— Не кричите. Закройте дверь.
Дверь притворили плотно, однако все оставалось слышно, и ребята тут же узнали, что в столовую не привезли хлеб, потому что пекарня неожиданно стала на ремонт, что к обеду не останется ни куска и кто-то решил: лучше не открывать столовую вовсе.
— Закрывать нельзя, — только и сказал Александр Иванович, но сказал опять-таки очень спокойно и убежденно и, видно, одним своим тоном успокоил запаниковавшую женщину и ребят в коридоре, не имевших еще отношения к стройке, но принимавших к сердцу ее заботы.
Петьке начальник участка уже нравился, Он не видел его, но представлял хорошо: такой голос мог принадлежать только человеку опытному — знающему, умеющему, надежному. За спиной у такого руководителя наверняка не одна большая стройка, и с людьми он, наверно, ладить умеет, и строгим бывает до непримиримости, и ценит, бережет добрых работников. Петька представлял и его внешность: крупный, неторопливый, такой же весь прочный, как и его голос.
А голос этот между тем доброжелательно и настойчиво вызывал через коммутатор ближайшие станции и поселки и, оставаясь спокойным, приобретал жестковатость и требовательность. Наконец начальнику удалось с кем-то договориться, кому-то он велел тут же брать машину, пару чистых мешков...
— В Солнечную поезжай.

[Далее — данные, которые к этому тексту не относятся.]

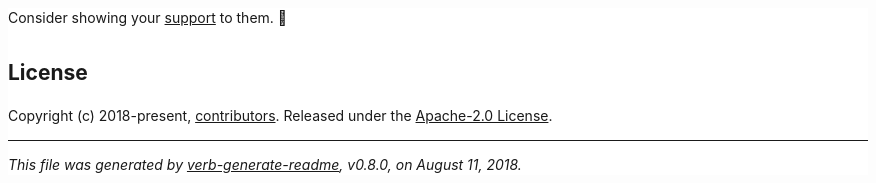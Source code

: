 Consider showing your [support](#support-the-project) to them. :sparkling_heart:

## License
Copyright (c) 2018-present, [contributors](#wonderful-contributors). Released under the [Apache-2.0 License][license-url].

---

_This file was generated by [verb-generate-readme](https://github.com/verbose/verb-generate-readme), v0.8.0, on August 11, 2018._


[npmv-url]: https://www.npmjs.com/package/flow-reporter-codeframe
[npmv-img]: https://badgen.net/npm/v/flow-reporter-codeframe?icon=npm

[ghrelease-url]: https://github.com/olstenlarck/flow-reporter-codeframe/releases/latest
[ghrelease-img]: https://badgen.net/github/release/olstenlarck/flow-reporter-codeframe?icon=github

[license-url]: https://github.com/olstenlarck/flow-reporter-codeframe/blob/master/LICENSE
[license-img]: https://badgen.net/npm/license/flow-reporter-codeframe



[codestyle-url]: https://github.com/olstenlarck/eslint-config-esmc
[codestyle-img]: https://badgen.net/badge/code%20style/airbnb/ff5a5f?icon=airbnb

[linuxbuild-url]: https://circleci.com/gh/olstenlarck/flow-reporter-codeframe/tree/master
[linuxbuild-img]: https://badgen.net/circleci/github/olstenlarck/flow-reporter-codeframe/master?label=build&icon=circleci

[codecoverage-url]: https://codecov.io/gh/olstenlarck/flow-reporter-codeframe
[codecoverage-img]: https://badgen.net/codecov/c/github/olstenlarck/flow-reporter-codeframe?icon=codecov

[dependencies-url]: https://david-dm.org/olstenlarck/flow-reporter-codeframe
[dependencies-img]: https://badgen.net/david/dep/olstenlarck/flow-reporter-codeframe?label=deps

[ccommits-url]: https://conventionalcommits.org/
[ccommits-img]: https://badgen.net/badge/conventional%20commits/v1.0.0/dfb317

[new-release-url]: https://github.com/tunnckoCore/new-release
[new-release-img]: https://badgen.net/badge/semantically/released/05c5ff

[downloads-weekly-img]: https://badgen.net/npm/dw/flow-reporter-codeframe
[downloads-monthly-img]: https://badgen.net/npm/dm/flow-reporter-codeframe
[downloads-total-img]: https://badgen.net/npm/dt/flow-reporter-codeframe

[renovateapp-url]: https://renovatebot.com
[renovateapp-img]: https://badgen.net/badge/renovate/enabled/green

[prs-welcome-img]: https://badgen.net/badge/PRs/welcome/green
[prs-welcome-url]: http://makeapullrequest.com

[paypal-donate-url]: https://paypal.me/tunnckoCore/10
[paypal-donate-img]: https://badgen.net/badge/$/support/purple

[patreon-url]: https://www.patreon.com/bePatron?u=5579781
[patreon-img]: https://badgen.net/badge/patreon/tunnckoCore/F96854?icon=patreon

[patreon-sponsor-img]: https://badgen.net/badge/become/a%20sponsor/F96854?icon=patreon

[shareu]: https://twitter.com/intent/tweet?text=https://github.com/olstenlarck/flow-reporter-codeframe&via=tunnckoCore
[shareb]: https://badgen.net/badge/twitter/share/1da1f2?icon=twitter
[open-issue-url]: https://github.com/olstenlarck/flow-reporter-codeframe/issues/new
[author-link]: https://tunnckocore.com

[new-release]: https://github.com/tunnckoCore/new-release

Выручат.
Кто-то, стуча сапогами, уже вылетал из кабинета, а начальник кричал ему вслед:
— Вот... деньги возьми! Двух десяток хватит?
И крик его тоже был без суеты, без нервов, успокаивающий.
Из кабинета начальника ребята выходили по-разному. Первый парень вылетел оттуда недоумевающе-обозленный, прихватил оставленный в коридоре свой чемодан, вырвал из кармана берет, угрожающе помахал им над головой: «Жаловаться буду!» Второй вышел торопливо, озабоченно, на вопрос ребят «ну как?» ответил уклончиво: «В мехколонну надо сходить...» Потом вошли в, кабинет двое парней с путевками. Вышли довольные, деловитые, потопали через дорогу в общежитие, устраиваться. Кто проскользнул в кабинет после этих счастливчиков, Петька не видел. Слышал только негромкое, робкое: «Пусти, моя очередь...»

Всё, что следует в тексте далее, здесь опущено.